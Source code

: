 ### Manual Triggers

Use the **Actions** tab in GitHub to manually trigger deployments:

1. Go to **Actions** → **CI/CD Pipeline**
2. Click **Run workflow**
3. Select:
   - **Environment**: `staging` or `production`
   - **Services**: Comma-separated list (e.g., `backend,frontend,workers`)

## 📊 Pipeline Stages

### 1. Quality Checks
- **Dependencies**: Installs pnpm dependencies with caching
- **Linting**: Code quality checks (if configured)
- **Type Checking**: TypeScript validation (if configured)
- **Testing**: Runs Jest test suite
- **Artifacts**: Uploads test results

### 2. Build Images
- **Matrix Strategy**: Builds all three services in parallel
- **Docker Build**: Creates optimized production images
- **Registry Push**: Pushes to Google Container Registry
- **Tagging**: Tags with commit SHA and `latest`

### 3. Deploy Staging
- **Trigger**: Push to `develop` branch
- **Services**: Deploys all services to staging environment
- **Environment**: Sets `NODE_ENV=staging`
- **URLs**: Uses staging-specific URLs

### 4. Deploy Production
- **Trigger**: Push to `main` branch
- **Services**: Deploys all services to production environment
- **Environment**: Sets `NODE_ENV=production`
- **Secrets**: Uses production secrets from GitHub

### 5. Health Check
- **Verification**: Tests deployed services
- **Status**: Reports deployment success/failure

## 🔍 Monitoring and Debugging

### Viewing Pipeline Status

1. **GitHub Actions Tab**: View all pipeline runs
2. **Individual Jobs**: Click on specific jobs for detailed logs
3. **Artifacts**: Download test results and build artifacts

* * *

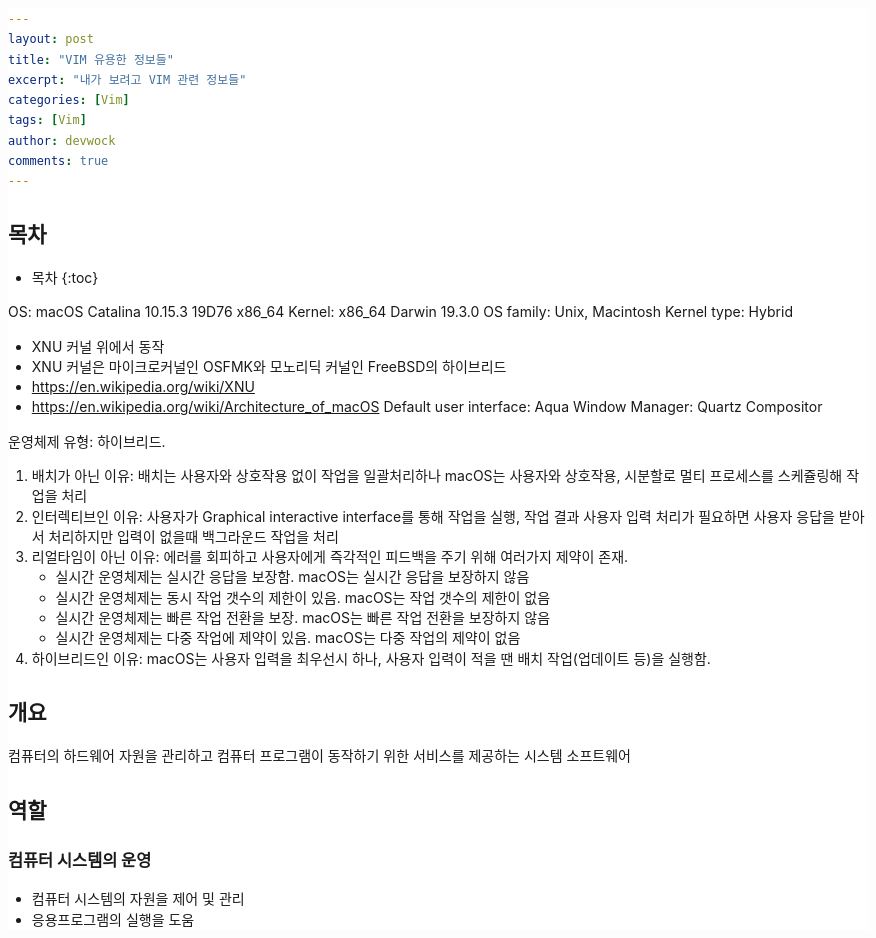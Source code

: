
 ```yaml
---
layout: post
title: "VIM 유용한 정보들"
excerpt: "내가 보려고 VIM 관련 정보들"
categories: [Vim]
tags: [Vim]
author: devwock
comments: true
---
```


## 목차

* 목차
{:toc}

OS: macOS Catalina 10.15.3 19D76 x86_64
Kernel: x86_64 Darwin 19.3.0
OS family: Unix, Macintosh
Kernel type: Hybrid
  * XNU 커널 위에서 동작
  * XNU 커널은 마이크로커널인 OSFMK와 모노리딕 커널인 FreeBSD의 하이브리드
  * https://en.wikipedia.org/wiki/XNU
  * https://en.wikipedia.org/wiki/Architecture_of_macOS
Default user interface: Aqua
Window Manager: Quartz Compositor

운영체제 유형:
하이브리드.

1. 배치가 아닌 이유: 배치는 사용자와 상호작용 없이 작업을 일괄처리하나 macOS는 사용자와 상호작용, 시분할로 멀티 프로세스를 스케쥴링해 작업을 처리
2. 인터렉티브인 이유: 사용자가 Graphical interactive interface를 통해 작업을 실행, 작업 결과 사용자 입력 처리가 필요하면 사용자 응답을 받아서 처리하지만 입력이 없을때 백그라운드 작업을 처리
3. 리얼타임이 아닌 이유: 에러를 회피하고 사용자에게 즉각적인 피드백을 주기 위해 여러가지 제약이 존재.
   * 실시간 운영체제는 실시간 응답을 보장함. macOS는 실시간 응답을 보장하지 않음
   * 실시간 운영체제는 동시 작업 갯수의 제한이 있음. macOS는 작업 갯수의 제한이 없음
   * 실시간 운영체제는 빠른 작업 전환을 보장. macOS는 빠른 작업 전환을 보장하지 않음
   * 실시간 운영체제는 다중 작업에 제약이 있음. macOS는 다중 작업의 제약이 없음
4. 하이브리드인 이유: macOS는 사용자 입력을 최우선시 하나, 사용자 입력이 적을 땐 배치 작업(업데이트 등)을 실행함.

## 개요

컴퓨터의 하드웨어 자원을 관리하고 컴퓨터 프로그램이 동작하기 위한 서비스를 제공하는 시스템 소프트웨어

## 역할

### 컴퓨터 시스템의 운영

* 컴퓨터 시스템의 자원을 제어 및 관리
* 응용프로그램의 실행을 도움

...

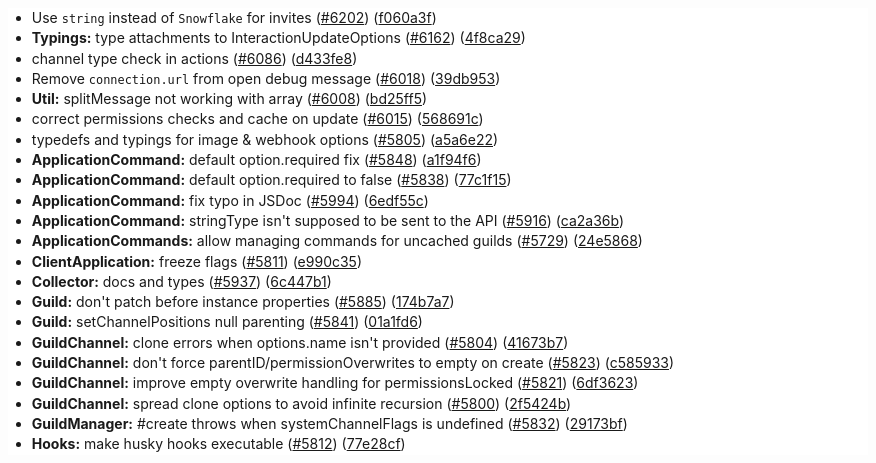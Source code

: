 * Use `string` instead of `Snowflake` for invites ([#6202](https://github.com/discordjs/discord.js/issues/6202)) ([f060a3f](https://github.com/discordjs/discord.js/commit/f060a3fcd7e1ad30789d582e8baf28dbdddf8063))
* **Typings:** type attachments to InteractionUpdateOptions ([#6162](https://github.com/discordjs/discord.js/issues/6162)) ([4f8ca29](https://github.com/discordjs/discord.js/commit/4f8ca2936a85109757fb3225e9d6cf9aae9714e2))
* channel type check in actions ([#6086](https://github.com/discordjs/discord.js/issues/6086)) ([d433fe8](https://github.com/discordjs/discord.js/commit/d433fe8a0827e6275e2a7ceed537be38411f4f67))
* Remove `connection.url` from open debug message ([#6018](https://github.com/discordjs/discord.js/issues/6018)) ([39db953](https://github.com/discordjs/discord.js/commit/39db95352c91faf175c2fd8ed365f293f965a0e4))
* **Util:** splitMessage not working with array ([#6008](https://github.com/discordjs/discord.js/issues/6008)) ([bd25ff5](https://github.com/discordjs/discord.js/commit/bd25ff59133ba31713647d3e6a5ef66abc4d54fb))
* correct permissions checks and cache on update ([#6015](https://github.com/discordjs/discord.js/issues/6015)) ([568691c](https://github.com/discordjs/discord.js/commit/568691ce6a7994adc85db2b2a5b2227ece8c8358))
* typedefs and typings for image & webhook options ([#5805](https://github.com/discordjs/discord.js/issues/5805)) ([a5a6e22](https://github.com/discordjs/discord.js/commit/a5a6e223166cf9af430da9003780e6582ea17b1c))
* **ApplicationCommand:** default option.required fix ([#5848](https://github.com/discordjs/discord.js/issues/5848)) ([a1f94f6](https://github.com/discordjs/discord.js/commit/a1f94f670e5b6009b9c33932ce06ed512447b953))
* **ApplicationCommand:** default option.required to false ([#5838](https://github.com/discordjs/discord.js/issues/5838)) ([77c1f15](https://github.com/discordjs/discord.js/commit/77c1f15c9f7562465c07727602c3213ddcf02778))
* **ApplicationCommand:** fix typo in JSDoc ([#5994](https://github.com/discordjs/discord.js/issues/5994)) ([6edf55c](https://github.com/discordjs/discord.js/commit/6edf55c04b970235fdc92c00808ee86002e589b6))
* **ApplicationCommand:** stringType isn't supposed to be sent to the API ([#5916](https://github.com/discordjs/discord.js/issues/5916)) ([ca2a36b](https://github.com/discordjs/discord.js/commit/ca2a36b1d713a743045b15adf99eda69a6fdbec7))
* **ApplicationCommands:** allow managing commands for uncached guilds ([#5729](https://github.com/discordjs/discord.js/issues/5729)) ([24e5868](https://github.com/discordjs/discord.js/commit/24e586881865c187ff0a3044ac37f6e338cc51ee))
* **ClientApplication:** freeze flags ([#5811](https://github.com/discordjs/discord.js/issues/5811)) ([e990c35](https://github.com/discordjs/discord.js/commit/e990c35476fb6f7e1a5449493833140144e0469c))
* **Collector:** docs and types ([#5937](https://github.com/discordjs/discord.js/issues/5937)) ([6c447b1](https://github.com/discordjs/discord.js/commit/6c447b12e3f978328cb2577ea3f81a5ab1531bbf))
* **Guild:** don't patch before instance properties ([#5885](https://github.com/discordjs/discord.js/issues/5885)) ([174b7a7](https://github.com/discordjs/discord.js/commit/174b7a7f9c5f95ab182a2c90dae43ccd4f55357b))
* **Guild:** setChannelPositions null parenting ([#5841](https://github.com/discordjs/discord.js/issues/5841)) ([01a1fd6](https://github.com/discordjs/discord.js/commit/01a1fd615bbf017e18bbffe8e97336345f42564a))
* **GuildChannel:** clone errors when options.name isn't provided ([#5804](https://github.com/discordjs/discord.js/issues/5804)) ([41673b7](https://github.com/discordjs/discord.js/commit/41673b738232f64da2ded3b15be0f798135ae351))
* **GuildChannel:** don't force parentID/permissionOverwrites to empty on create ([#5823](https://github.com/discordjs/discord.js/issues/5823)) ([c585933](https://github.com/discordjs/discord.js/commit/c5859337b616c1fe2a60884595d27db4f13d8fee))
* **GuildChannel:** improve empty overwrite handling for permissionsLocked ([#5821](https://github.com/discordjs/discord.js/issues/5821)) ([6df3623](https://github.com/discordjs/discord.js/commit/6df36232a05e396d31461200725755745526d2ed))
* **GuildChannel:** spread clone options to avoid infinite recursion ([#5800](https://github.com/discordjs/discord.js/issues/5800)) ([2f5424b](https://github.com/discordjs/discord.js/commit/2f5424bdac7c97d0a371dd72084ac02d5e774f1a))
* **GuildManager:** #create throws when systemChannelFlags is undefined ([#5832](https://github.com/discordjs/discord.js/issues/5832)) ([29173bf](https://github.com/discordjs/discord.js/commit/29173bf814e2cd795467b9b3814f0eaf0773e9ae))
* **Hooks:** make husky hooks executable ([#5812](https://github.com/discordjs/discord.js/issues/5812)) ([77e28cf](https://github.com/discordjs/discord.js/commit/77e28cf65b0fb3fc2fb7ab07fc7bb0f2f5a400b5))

→ **Work required**: Across the entries above, find each line with the word "wiki" and please copy it out.

→ **Completed task**:
  * https://en.wikipedia.org/wiki/XNU
  * https://en.wikipedia.org/wiki/Architecture_of_macOS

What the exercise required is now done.